Charlie was thrilled. He got lots of patting and rough scrubbing on his chest while I stood there watching the play between the man and my dog. Joe took off his jacket, walked with Charlie into the living room and sat on the hearth.
I sat in the chair facing the fireplace. Joe stared at the carpet. At length, his head came up. “I’ve been meaning to call you,” he said.
“I’m glad.”
“I know we should talk. It’s just been hard to call your number.”
I decided to get to the matter that had preoccupied me. “I’m sorry I interrupted you the other night at your apartment. I should have called first.”
“You didn’t interrupt anything,” he said. “Because I...because nothing happened after you left.”
Oh.
“I haven’t been with anyone else,” he said.
“Joe, I am so...” I started to move toward him but he held up his hand.
“Let me see the note.”
I stopped, got up, and went to the hall table and picked up the note by one corner. He pulled a clear envelope from his jacket pocket. I handed the note to him and watched him read and then carefully slip the note into the envelope.
“We’ll check it for prints.” He resumed petting Charlie.
“Joe, I...”
“I know, Red. I listened to all the messages and I read your letter about Max and I understand you know you were wrong about him. And I know I was wrong about you with him. That was a stupid thing for me to say.”
I sat still and quiet.
Joe breathed deeply and went on. “I need time to think this through, Red. I need to be able to trust you, and to trust us together. I can’t worry about you having feelings for other guys.”

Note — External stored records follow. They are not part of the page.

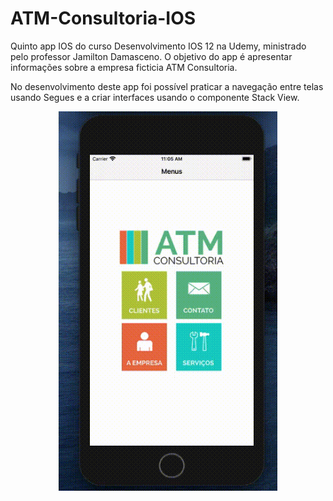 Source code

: # ATM-Consultoria-IOS
Quinto app IOS do curso Desenvolvimento IOS 12 na Udemy, ministrado pelo professor Jamilton Damasceno. O objetivo do app é apresentar informações sobre a empresa ficticia ATM Consultoria.

No desenvolvimento deste app foi possível praticar a navegação entre telas usando Segues e a criar interfaces usando o componente Stack View.

<p align="center">
  <img src="https://github.com/Gilbert097/ATM-Consultoria-IOS/blob/main/atm-consultoria-video.gif?raw=true" width="350" title="Imagem App">
</p>
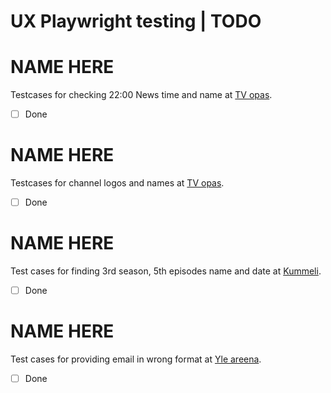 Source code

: # UX Playwright testing | TODO

# NAME HERE
Testcases for checking 22:00 News time and name at
[TV opas](https://areena.yle.fi/tv/opas).
- [ ] Done

# NAME HERE
Testcases for channel logos and names at
[TV opas](https://areena.yle.fi/tv/opas).
- [ ] Done

# NAME HERE
Test cases for finding 3rd season, 5th episodes name and date at
[Kummeli](https://areena.yle.fi/1-3339547).
- [ ] Done

# NAME HERE
Test cases for providing email in wrong format at
[Yle areena](https://areena.yle.fi/tv).
- [ ] Done
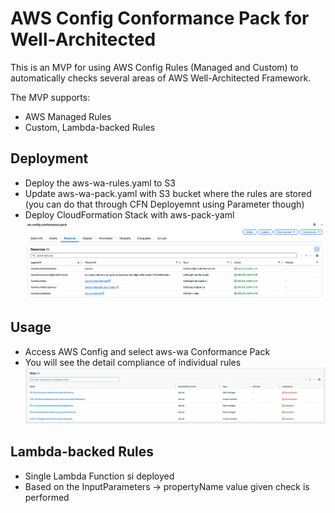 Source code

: # AWS Config Conformance Pack for Well-Architected

This is an MVP for using AWS Config Rules (Managed and Custom) to automatically checks several areas of AWS Well-Architected Framework.

The MVP supports:
- AWS Managed Rules
- Custom, Lambda-backed Rules

## Deployment
- Deploy the aws-wa-rules.yaml to S3
- Update aws-wa-pack.yaml with S3 bucket where the rules are stored (you can do that through CFN Deployemnt using Parameter though)
- Deploy CloudFormation Stack with aws-pack-yaml
![Deployment](https://github.com/MartinGavanda/aws-wa-conformance-pack/blob/main/cfn_deplopyment.png)


## Usage
- Access AWS Config and select aws-wa Conformance Pack
- You will see the detail compliance of individual rules
![Rules](https://github.com/MartinGavanda/aws-wa-conformance-pack/blob/main/rules.png)


## Lambda-backed Rules
- Single Lambda Function si deployed
- Based on the InputParameters -> propertyName value given check is performed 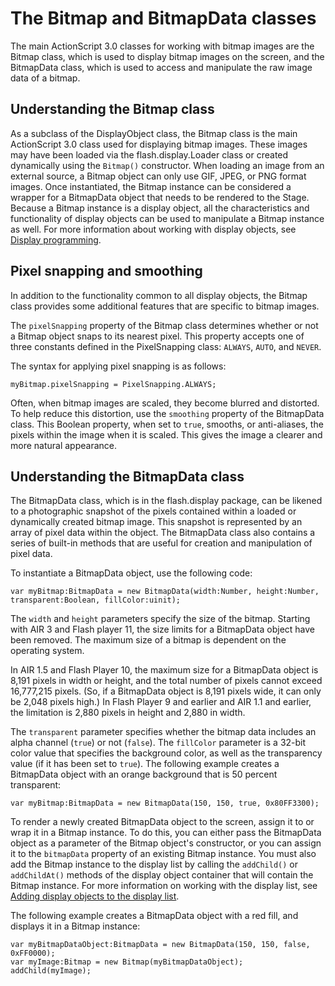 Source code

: # The Bitmap and BitmapData classes

The main ActionScript 3.0 classes for working with bitmap images are the Bitmap
class, which is used to display bitmap images on the screen, and the BitmapData
class, which is used to access and manipulate the raw image data of a bitmap.

## Understanding the Bitmap class

As a subclass of the DisplayObject class, the Bitmap class is the main
ActionScript 3.0 class used for displaying bitmap images. These images may have
been loaded via the flash.display.Loader class or created dynamically using the
`Bitmap()` constructor. When loading an image from an external source, a Bitmap
object can only use GIF, JPEG, or PNG format images. Once instantiated, the
Bitmap instance can be considered a wrapper for a BitmapData object that needs
to be rendered to the Stage. Because a Bitmap instance is a display object, all
the characteristics and functionality of display objects can be used to
manipulate a Bitmap instance as well. For more information about working with
display objects, see [Display programming](../display-programming/index.md).

## Pixel snapping and smoothing

In addition to the functionality common to all display objects, the Bitmap class
provides some additional features that are specific to bitmap images.

The `pixelSnapping` property of the Bitmap class determines whether or not a
Bitmap object snaps to its nearest pixel. This property accepts one of three
constants defined in the PixelSnapping class: `ALWAYS`, `AUTO`, and `NEVER`.

The syntax for applying pixel snapping is as follows:

    myBitmap.pixelSnapping = PixelSnapping.ALWAYS;

Often, when bitmap images are scaled, they become blurred and distorted. To help
reduce this distortion, use the `smoothing` property of the BitmapData class.
This Boolean property, when set to `true`, smooths, or anti-aliases, the pixels
within the image when it is scaled. This gives the image a clearer and more
natural appearance.

## Understanding the BitmapData class

The BitmapData class, which is in the flash.display package, can be likened to a
photographic snapshot of the pixels contained within a loaded or dynamically
created bitmap image. This snapshot is represented by an array of pixel data
within the object. The BitmapData class also contains a series of built-in
methods that are useful for creation and manipulation of pixel data.

To instantiate a BitmapData object, use the following code:

    var myBitmap:BitmapData = new BitmapData(width:Number, height:Number, transparent:Boolean, fillColor:uinit);

The `width` and `height` parameters specify the size of the bitmap. Starting
with AIR 3 and Flash player 11, the size limits for a BitmapData object have
been removed. The maximum size of a bitmap is dependent on the operating system.

In AIR 1.5 and Flash Player 10, the maximum size for a BitmapData object is
8,191 pixels in width or height, and the total number of pixels cannot exceed
16,777,215 pixels. (So, if a BitmapData object is 8,191 pixels wide, it can only
be 2,048 pixels high.) In Flash Player 9 and earlier and AIR 1.1 and earlier,
the limitation is 2,880 pixels in height and 2,880 in width.

The `transparent` parameter specifies whether the bitmap data includes an alpha
channel (`true`) or not (`false`). The `fillColor` parameter is a 32-bit color
value that specifies the background color, as well as the transparency value (if
it has been set to `true`). The following example creates a BitmapData object
with an orange background that is 50 percent transparent:

    var myBitmap:BitmapData = new BitmapData(150, 150, true, 0x80FF3300);

To render a newly created BitmapData object to the screen, assign it to or wrap
it in a Bitmap instance. To do this, you can either pass the BitmapData object
as a parameter of the Bitmap object's constructor, or you can assign it to the
`bitmapData` property of an existing Bitmap instance. You must also add the
Bitmap instance to the display list by calling the `addChild()` or
`addChildAt()` methods of the display object container that will contain the
Bitmap instance. For more information on working with the display list, see
[Adding display objects to the display list](../display-programming/adding-display-objects-to-the-display-list.md).

The following example creates a BitmapData object with a red fill, and displays
it in a Bitmap instance:

    var myBitmapDataObject:BitmapData = new BitmapData(150, 150, false, 0xFF0000);
    var myImage:Bitmap = new Bitmap(myBitmapDataObject);
    addChild(myImage);
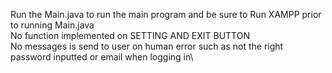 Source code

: Run the Main.java to run the main program and be sure to Run XAMPP prior to running Main.java\
No function implemented on SETTING AND EXIT BUTTON\
No messages is send to user on human error such as not the right password inputted or email when logging in\
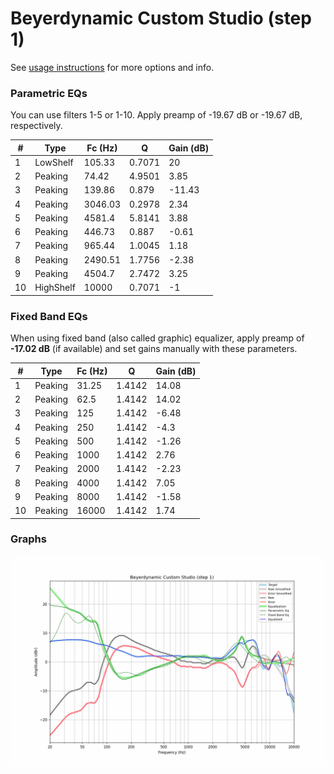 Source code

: # Beyerdynamic Custom Studio (step 1)
See [usage instructions](https://github.com/jaakkopasanen/AutoEq#usage) for more options and info.

### Parametric EQs
You can use filters 1-5 or 1-10. Apply preamp of -19.67 dB or -19.67 dB, respectively.

|   # | Type      |   Fc (Hz) |      Q |   Gain (dB) |
|-----|-----------|-----------|--------|-------------|
|   1 | LowShelf  |    105.33 | 0.7071 |       20    |
|   2 | Peaking   |     74.42 | 4.9501 |        3.85 |
|   3 | Peaking   |    139.86 | 0.879  |      -11.43 |
|   4 | Peaking   |   3046.03 | 0.2978 |        2.34 |
|   5 | Peaking   |   4581.4  | 5.8141 |        3.88 |
|   6 | Peaking   |    446.73 | 0.887  |       -0.61 |
|   7 | Peaking   |    965.44 | 1.0045 |        1.18 |
|   8 | Peaking   |   2490.51 | 1.7756 |       -2.38 |
|   9 | Peaking   |   4504.7  | 2.7472 |        3.25 |
|  10 | HighShelf |  10000    | 0.7071 |       -1    |

### Fixed Band EQs
When using fixed band (also called graphic) equalizer, apply preamp of **-17.02 dB** (if available) and set gains manually with these parameters.

|   # | Type    |   Fc (Hz) |      Q |   Gain (dB) |
|-----|---------|-----------|--------|-------------|
|   1 | Peaking |     31.25 | 1.4142 |       14.08 |
|   2 | Peaking |     62.5  | 1.4142 |       14.02 |
|   3 | Peaking |    125    | 1.4142 |       -6.48 |
|   4 | Peaking |    250    | 1.4142 |       -4.3  |
|   5 | Peaking |    500    | 1.4142 |       -1.26 |
|   6 | Peaking |   1000    | 1.4142 |        2.76 |
|   7 | Peaking |   2000    | 1.4142 |       -2.23 |
|   8 | Peaking |   4000    | 1.4142 |        7.05 |
|   9 | Peaking |   8000    | 1.4142 |       -1.58 |
|  10 | Peaking |  16000    | 1.4142 |        1.74 |

### Graphs
![](./Beyerdynamic%20Custom%20Studio%20(step%201).png)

“I don’t have feelings for other guys.”
Joe still looked troubled. “I share a lot of stuff with you. Stuff about myself and my work, and I need to be able to do that without wondering where your loyalties are. I don’t want to be one of those cops who keeps it all inside and never talks about how he feels or what he did on the job.”
I knelt down in front of him and put my arms around his neck. His mouth found mine, but the kiss was light, his lips closed, and it ended when Charlie pushed his head in between us.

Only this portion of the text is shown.